The information collected will be subjected to review, which means the information must be documented in a coherent manner for easier accessibility by those who will perform evaluation. Usually, they are summarized in tables, schedules and diagrams. For example, most BIA teams present processes in workflow diagrams.

In many instances, the BIA team may start creating a draft of its BIA Report using the information gathered, and this will be used in the evaluation.

Phase 3: Analysis of Information

The collected information will be subjected to evaluation and review, and this can either be done manually or using a computer, whichever is easier, more practical, and more reliable.

The review is done in order to accomplish three objectives:

  • To come up with a prioritized list of business functions or processes, with the most crucial ones on top of the list.
  • To identify the human and technology resources required to maintain optimal level of operations.
  • To establish the recovery time frame, or the length of time needed to recover the process or function and bring the business operations back to normal, or as close to it as possible.
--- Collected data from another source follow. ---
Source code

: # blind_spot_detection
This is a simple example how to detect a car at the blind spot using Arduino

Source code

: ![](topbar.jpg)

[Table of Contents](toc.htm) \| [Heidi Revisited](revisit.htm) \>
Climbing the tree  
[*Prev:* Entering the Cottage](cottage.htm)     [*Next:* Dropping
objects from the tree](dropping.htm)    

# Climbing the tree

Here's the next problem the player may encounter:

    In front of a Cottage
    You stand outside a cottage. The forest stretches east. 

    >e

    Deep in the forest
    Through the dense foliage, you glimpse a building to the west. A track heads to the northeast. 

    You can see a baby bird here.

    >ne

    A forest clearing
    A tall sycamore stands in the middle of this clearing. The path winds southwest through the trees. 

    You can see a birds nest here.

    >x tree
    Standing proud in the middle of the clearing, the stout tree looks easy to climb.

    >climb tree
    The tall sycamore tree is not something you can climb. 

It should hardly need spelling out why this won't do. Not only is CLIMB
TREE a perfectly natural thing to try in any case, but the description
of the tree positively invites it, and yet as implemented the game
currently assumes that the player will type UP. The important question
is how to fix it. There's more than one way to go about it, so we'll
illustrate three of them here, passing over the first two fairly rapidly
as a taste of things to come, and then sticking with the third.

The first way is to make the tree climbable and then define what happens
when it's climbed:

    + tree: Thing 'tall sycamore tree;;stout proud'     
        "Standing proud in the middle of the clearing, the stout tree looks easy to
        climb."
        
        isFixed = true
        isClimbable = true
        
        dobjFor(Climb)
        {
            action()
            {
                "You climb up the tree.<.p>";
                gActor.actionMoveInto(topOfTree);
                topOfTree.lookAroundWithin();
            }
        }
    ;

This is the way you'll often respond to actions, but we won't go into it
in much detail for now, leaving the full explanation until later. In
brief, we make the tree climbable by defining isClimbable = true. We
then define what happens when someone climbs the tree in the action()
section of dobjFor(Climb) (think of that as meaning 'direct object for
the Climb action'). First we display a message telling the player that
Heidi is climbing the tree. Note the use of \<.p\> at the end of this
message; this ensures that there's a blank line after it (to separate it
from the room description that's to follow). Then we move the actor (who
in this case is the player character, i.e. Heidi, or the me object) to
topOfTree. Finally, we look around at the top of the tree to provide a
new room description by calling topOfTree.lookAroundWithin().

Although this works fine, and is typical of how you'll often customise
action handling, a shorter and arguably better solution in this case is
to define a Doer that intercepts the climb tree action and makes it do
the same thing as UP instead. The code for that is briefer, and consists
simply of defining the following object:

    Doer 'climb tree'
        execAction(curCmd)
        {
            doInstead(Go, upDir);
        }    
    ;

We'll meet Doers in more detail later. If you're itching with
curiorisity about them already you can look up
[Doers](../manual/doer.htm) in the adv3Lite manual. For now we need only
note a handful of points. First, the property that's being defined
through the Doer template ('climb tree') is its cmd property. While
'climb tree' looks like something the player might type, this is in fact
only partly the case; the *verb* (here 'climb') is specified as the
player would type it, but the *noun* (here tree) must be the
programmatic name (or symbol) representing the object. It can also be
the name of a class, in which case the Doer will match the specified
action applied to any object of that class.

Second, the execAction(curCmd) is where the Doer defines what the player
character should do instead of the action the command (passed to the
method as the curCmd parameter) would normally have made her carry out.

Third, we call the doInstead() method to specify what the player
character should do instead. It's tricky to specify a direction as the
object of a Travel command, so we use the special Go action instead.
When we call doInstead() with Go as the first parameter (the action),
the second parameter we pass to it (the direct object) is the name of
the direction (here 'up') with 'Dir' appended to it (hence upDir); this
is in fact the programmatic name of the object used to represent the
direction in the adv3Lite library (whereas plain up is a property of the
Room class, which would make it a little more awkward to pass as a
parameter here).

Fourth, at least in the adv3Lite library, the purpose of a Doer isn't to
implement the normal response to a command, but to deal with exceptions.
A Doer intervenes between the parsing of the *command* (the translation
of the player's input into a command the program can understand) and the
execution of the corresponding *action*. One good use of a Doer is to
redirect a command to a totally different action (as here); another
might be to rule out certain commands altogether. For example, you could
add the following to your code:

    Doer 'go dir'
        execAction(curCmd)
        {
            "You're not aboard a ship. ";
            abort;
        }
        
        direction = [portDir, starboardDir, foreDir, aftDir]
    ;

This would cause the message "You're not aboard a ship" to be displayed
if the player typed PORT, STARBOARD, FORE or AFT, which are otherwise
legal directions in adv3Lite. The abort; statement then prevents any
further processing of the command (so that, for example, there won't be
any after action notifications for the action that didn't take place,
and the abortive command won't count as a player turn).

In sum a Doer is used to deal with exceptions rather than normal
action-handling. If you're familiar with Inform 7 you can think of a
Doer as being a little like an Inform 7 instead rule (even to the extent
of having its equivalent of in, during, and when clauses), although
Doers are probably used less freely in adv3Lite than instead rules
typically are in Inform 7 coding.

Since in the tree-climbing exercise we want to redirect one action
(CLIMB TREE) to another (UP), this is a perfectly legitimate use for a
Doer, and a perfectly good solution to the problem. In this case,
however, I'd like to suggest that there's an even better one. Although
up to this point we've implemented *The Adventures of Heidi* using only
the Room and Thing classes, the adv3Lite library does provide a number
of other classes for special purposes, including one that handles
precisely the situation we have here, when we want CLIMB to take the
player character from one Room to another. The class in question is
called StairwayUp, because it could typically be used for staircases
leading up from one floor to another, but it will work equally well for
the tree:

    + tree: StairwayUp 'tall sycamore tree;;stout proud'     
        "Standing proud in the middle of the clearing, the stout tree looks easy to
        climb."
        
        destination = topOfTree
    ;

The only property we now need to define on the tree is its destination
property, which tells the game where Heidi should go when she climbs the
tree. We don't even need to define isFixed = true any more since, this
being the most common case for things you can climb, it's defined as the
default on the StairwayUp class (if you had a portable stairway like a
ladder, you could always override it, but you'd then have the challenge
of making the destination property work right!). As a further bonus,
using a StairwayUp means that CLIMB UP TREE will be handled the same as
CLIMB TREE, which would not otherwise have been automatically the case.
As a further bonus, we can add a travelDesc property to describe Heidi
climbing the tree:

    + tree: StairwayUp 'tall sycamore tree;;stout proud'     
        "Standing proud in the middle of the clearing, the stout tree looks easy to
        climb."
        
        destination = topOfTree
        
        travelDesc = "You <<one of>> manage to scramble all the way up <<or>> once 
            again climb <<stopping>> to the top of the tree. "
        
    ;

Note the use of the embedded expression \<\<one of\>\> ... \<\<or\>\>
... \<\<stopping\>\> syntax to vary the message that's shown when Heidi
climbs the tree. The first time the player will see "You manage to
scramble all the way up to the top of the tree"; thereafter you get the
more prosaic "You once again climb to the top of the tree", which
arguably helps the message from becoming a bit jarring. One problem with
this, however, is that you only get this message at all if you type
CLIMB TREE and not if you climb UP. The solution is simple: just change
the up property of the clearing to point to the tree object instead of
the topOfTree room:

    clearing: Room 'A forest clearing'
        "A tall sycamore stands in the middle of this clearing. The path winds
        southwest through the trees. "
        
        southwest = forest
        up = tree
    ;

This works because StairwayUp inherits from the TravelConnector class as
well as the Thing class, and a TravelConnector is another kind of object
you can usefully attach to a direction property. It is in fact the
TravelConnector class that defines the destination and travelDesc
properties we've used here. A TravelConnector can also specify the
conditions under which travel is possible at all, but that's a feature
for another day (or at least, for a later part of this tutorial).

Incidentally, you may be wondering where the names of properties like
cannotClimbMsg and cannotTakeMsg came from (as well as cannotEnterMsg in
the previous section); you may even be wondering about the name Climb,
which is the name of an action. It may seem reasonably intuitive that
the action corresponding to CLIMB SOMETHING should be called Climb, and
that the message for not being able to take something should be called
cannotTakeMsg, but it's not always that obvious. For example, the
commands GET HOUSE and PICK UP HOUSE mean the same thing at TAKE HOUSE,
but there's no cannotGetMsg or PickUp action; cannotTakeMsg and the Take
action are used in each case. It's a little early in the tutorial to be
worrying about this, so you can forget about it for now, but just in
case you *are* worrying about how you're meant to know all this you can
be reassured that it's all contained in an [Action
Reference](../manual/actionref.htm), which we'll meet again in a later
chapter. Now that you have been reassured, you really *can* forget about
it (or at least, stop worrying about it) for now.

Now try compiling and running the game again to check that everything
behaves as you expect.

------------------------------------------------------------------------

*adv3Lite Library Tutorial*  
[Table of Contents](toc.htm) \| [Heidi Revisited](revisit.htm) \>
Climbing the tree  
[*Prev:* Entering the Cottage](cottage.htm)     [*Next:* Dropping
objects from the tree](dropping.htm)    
In this phase, the project team will look deeper into the implications of the impacts, and this is made possible by the quantification performed during the information gathering phase.

Phase 4: Documentation of Findings

This is the part where the findings will be documented, and the Business Impact Analysis Report will be prepared.
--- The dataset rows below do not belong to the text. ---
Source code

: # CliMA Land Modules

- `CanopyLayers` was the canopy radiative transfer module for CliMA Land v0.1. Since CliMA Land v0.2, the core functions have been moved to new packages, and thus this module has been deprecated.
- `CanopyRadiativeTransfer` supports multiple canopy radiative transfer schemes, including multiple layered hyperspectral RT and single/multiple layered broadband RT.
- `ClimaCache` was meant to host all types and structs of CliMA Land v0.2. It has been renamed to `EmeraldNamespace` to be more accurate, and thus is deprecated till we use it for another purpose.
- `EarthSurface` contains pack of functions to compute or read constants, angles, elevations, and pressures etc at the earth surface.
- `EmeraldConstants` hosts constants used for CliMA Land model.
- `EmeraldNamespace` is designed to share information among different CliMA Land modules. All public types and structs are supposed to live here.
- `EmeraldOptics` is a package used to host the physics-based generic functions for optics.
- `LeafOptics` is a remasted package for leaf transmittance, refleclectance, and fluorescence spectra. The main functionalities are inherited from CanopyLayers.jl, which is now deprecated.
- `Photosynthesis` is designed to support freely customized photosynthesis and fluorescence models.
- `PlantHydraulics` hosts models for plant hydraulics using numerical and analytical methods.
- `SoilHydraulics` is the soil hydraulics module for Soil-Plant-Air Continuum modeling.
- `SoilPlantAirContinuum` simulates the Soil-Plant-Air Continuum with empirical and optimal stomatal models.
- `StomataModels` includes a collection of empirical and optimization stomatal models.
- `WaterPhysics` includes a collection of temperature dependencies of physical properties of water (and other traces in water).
Again, just as there are no standards for the conduct of the BIA, there are no fixed formats for the BIA Report. Generally, however, the BIA Report has the following parts or sections:

  1. Executive Summary
  2. Objectives and Scope of the BIA
  3. Methodologies used in the acquisition information, and its subsequent analysis or evaluation
  4. Summary of findings
  5. Detailed findings on the departments, units and other functional areas, highlighting the following:
    • the most crucial processes or functions
    • the impact of the disruptions to the various areas of the business
    • the acceptable duration of disruption
    • the tolerable levels of losses
    • comparison between the potential financial costs and the estimated costs for recovery strategies that may be employed
  6. Supporting documents for the findings, such as tables, charts, schedules and diagrams, with brief narrative explanations highlighting the potential losses that the business may sustain
  7. Recommendations for recovery, such as policies and activities that have to be implemented in order to bring the business back to its normal operational state, and how they will be prioritized. Logically, the processes that will suffer the brunt of financial and operational impacts must be the first to be subjected to recovery strategies.

Phase 5: Presentation of BIA Report to Management

Decision-making is the responsibility of senior management. They are the ones who will have the final say, so they are the final recipients of the finalized BIA Report.
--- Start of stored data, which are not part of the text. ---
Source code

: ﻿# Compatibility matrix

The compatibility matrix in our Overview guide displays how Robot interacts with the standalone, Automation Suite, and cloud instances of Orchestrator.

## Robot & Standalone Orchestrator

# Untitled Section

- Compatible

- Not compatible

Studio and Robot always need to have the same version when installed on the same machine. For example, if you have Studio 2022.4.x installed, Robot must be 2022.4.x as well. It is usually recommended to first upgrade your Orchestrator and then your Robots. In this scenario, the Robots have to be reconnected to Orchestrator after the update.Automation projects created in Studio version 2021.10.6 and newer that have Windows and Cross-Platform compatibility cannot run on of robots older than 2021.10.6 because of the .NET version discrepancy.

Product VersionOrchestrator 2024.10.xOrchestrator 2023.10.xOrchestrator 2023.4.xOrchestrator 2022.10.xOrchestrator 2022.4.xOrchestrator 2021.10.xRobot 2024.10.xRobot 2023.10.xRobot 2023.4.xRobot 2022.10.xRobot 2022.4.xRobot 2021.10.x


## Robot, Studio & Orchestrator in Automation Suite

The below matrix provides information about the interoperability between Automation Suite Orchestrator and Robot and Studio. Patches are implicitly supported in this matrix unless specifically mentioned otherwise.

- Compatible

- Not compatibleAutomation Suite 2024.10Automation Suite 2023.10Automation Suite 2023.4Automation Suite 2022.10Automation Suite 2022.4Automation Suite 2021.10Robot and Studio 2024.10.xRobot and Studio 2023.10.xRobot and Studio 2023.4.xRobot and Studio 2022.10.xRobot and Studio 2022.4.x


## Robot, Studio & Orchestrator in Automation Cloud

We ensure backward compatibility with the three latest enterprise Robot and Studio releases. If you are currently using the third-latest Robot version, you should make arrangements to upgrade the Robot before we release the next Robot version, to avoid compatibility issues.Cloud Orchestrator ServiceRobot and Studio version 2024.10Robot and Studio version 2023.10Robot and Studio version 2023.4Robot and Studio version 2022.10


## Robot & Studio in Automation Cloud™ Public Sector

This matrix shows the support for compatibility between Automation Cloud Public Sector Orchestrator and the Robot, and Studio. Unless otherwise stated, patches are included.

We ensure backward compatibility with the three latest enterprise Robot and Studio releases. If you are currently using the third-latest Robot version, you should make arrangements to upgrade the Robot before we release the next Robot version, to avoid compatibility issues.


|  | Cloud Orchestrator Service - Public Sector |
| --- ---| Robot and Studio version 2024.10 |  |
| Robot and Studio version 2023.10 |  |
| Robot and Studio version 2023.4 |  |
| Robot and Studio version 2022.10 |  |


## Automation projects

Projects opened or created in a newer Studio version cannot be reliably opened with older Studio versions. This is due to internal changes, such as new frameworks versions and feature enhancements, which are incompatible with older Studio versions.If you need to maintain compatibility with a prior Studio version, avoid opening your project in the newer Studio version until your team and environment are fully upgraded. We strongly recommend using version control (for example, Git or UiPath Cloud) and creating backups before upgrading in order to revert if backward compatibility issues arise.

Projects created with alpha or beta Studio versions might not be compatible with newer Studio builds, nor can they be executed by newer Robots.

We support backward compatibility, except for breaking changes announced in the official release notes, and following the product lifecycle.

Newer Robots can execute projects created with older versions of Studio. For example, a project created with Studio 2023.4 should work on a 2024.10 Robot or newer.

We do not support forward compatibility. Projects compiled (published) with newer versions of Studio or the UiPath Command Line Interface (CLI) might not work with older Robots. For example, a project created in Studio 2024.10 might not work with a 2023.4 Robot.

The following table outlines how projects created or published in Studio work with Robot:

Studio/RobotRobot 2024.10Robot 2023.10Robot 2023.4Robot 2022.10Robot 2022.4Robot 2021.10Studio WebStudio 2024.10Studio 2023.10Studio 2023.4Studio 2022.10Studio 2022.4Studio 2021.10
Senior management will rely on the contents of the BIA Report when developing strategies for the company’s disaster recovery program, and even in the formulation of a continuity plan for the business.

It is important to note that, since business operations tend to change or evolve, perhaps because of the introduction of new technologies, tools and processes, then the BIA Report will have to be updated as well. It is the responsibility of senior management to periodically review the BIA Report and update it when necessary.